[Records from a data source]
>>

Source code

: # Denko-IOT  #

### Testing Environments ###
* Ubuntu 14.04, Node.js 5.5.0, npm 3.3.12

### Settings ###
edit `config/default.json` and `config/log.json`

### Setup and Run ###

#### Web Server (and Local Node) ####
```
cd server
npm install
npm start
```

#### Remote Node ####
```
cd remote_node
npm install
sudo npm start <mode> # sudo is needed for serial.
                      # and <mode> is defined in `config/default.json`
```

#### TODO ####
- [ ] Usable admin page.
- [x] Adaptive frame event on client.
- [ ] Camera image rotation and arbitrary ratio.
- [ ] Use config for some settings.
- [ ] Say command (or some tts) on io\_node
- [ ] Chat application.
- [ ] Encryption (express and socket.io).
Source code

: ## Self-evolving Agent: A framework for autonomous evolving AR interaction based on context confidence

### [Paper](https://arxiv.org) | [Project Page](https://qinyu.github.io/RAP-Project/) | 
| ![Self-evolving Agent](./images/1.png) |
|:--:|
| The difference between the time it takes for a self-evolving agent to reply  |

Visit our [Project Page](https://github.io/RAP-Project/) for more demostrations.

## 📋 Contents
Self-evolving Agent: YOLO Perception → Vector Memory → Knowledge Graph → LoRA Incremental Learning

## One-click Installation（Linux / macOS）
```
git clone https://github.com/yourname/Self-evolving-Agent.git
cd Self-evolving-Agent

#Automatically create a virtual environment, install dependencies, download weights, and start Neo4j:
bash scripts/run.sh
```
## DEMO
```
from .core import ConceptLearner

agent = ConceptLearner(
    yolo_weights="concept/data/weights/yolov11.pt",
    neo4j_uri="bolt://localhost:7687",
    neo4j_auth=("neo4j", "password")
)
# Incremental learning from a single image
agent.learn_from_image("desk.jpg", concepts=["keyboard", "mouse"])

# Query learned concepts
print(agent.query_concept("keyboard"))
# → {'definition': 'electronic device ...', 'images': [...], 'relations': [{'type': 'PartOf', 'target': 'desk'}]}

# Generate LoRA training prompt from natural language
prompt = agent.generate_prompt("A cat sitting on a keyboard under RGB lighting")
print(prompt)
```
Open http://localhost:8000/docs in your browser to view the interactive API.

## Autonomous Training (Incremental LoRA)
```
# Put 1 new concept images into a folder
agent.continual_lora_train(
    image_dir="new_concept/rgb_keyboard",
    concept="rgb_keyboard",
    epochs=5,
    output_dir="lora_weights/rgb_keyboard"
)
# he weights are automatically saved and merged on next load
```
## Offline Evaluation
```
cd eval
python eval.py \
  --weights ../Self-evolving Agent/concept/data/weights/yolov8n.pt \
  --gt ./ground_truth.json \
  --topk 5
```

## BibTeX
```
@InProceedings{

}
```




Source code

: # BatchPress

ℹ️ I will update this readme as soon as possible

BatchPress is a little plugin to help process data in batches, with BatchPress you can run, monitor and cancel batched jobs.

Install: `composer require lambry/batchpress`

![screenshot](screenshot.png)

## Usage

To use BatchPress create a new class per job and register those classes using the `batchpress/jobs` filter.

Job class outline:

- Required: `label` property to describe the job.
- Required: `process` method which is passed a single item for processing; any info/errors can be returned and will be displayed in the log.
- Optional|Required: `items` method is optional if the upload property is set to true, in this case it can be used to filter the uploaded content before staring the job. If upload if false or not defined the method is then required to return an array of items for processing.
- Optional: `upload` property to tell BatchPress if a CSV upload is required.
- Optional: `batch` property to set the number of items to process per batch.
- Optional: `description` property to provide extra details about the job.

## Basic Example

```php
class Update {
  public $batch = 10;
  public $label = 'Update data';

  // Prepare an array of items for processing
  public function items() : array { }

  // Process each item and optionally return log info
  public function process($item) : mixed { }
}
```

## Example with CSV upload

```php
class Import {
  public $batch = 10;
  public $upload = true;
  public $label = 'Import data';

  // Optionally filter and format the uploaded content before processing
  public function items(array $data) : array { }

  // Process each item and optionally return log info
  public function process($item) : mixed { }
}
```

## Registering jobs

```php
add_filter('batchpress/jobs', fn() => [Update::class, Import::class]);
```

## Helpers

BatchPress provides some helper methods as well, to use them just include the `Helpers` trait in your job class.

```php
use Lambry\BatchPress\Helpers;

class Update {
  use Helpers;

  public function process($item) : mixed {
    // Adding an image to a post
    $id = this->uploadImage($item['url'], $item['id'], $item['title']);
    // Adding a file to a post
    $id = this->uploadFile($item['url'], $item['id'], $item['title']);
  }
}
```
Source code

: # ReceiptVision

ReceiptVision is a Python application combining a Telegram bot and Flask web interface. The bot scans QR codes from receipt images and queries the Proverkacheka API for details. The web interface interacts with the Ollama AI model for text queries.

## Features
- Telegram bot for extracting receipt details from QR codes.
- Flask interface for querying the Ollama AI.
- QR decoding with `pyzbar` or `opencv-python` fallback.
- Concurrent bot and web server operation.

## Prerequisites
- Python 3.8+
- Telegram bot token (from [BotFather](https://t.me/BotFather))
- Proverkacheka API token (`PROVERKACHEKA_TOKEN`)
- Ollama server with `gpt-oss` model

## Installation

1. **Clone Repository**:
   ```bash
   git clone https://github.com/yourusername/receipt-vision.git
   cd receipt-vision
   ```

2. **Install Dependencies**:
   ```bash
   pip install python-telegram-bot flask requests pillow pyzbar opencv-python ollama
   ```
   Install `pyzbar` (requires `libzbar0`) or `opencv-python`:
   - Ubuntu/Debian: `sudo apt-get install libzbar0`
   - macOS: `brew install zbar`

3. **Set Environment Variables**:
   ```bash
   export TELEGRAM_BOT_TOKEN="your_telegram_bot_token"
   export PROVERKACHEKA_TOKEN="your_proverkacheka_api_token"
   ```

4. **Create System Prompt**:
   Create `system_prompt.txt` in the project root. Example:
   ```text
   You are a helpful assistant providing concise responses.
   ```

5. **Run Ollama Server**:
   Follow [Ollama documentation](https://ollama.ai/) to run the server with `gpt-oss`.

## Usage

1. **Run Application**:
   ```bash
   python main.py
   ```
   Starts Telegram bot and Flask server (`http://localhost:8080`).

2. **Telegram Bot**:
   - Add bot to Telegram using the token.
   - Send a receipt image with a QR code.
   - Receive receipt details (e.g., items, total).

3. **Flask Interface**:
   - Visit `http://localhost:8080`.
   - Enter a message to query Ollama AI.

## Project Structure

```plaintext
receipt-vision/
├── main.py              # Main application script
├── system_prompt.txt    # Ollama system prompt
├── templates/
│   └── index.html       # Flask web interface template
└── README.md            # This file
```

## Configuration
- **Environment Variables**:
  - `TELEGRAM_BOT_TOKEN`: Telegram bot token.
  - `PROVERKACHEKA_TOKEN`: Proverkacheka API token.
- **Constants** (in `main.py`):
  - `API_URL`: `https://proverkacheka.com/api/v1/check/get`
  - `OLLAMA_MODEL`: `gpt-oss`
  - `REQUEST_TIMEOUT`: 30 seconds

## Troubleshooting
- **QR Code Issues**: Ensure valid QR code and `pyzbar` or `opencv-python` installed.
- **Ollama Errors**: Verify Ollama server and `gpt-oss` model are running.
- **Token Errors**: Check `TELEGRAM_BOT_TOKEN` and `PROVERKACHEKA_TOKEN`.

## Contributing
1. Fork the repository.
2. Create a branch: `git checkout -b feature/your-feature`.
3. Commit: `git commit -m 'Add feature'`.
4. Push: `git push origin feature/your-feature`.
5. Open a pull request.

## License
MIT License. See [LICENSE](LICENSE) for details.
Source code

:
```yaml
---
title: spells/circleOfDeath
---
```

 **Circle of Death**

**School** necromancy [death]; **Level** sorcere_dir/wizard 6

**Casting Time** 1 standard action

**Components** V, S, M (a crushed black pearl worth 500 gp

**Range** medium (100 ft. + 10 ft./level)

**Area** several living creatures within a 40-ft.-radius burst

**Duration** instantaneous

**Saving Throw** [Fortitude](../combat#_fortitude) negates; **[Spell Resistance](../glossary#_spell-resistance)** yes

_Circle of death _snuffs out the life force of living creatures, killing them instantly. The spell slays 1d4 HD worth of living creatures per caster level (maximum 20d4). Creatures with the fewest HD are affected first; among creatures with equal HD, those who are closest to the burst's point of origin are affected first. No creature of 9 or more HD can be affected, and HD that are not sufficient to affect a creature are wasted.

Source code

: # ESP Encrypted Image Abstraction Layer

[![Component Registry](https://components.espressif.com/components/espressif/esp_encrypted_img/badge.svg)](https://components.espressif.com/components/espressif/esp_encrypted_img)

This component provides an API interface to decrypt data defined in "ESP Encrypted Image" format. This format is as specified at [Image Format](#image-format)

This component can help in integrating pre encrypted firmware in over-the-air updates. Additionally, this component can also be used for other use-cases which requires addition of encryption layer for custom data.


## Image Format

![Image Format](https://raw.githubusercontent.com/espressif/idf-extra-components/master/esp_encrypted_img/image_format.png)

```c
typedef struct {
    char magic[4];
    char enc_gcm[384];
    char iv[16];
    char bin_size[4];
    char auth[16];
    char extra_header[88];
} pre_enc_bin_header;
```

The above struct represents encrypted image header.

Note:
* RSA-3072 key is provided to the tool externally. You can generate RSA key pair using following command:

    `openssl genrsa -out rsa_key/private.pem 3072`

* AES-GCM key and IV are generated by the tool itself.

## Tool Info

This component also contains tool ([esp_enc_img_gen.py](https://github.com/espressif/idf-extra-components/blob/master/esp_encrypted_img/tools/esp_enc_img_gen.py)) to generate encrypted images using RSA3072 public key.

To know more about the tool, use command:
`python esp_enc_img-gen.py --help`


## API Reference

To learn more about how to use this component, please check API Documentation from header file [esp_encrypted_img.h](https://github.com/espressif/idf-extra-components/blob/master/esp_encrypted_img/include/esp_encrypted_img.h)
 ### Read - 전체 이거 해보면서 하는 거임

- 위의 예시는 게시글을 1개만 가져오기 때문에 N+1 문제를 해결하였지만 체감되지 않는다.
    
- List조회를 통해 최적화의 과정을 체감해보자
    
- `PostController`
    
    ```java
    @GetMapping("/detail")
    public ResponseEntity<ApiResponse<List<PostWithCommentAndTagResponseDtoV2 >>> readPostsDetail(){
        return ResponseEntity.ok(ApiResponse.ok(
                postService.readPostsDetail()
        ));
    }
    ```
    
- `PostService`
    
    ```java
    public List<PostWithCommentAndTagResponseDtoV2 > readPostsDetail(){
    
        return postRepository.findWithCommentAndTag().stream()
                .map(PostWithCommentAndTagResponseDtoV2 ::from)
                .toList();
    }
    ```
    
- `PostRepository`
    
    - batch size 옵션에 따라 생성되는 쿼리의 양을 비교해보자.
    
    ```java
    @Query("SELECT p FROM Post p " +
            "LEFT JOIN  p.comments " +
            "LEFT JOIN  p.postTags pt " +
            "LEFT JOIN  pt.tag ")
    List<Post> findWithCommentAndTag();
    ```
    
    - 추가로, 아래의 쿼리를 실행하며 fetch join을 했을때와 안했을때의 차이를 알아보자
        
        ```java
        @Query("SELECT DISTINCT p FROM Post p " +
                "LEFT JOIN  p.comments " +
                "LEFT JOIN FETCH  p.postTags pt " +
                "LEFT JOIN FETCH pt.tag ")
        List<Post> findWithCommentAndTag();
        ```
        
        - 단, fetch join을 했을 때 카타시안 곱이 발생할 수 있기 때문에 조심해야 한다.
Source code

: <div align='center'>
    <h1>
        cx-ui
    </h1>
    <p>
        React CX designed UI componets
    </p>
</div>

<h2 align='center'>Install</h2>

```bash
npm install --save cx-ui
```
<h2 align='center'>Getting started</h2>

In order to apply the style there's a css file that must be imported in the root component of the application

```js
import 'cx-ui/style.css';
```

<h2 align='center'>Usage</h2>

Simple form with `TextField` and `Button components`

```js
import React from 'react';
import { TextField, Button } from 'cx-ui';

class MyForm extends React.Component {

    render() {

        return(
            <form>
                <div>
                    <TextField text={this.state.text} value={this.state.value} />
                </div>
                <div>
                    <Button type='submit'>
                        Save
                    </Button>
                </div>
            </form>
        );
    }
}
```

<<

__Work to be completed__:
Gather all lines from the records above in which "root" appears.

__Result__:
   Create `system_prompt.txt` in the project root. Example:
In order to apply the style there's a css file that must be imported in the root component of the application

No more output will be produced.